[Records excerpted from a collection]
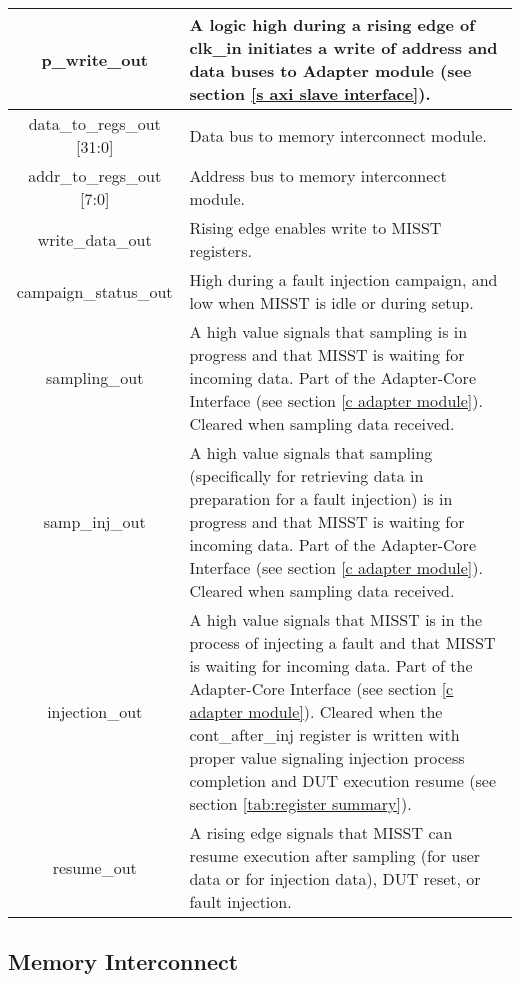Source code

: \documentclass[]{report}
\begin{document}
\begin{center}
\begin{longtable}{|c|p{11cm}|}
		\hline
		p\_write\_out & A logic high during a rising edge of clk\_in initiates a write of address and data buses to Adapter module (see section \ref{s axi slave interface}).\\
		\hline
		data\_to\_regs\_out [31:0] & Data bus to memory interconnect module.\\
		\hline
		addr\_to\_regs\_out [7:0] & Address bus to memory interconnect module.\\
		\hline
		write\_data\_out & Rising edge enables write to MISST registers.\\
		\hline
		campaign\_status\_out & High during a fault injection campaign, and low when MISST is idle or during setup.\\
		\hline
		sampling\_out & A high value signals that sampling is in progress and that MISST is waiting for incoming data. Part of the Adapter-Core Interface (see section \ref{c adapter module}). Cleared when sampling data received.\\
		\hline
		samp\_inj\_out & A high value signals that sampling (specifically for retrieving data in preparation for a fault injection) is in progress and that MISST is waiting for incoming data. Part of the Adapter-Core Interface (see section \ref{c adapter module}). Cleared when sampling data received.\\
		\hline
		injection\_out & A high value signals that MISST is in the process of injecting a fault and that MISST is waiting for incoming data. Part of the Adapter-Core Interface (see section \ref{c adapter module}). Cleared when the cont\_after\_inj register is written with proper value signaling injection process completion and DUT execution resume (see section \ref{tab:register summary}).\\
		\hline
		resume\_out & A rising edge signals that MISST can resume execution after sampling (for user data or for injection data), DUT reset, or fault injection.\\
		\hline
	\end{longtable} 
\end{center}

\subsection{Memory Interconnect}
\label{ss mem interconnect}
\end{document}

---

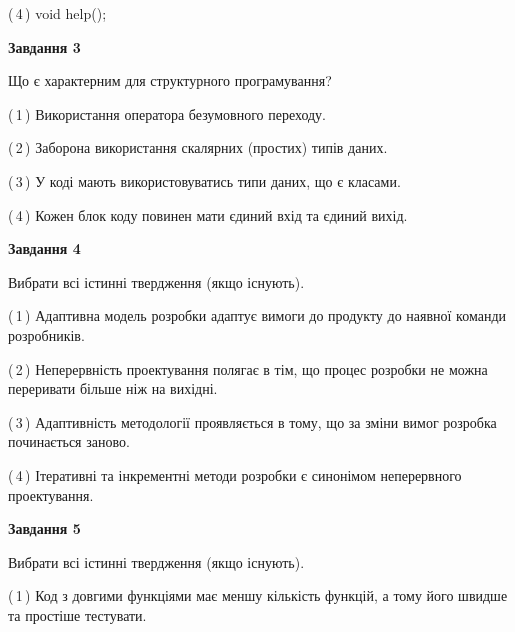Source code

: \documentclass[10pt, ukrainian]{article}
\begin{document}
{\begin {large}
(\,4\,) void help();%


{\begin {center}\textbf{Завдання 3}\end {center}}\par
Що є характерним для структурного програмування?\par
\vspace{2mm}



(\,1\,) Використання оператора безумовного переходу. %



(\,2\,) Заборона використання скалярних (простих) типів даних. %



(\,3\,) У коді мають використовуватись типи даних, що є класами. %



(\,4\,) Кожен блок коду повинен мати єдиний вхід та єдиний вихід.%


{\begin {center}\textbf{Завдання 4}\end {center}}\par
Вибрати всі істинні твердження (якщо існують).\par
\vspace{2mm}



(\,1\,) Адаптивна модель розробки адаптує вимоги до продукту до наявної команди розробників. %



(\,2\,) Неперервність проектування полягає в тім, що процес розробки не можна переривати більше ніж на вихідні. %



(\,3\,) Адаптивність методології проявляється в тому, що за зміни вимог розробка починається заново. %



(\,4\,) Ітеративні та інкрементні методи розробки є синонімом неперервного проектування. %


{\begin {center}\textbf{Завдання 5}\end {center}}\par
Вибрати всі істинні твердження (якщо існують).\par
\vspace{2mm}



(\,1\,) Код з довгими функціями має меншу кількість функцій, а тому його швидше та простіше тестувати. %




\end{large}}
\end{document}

▶ WORK ITEM
Only one stretch of the data above is needed. Restate it word for word, from the line containing "(\,2\,) Заборона використання" through the line containing "(\,1\,) Адаптивна модель", both ends included.

▶ RESPONSE AREA
(\,2\,) Заборона використання скалярних (простих) типів даних. %



(\,3\,) У коді мають використовуватись типи даних, що є класами. %



(\,4\,) Кожен блок коду повинен мати єдиний вхід та єдиний вихід.%


{\begin {center}\textbf{Завдання 4}\end {center}}\par
Вибрати всі істинні твердження (якщо існують).\par
\vspace{2mm}



(\,1\,) Адаптивна модель розробки адаптує вимоги до продукту до наявної команди розробників. %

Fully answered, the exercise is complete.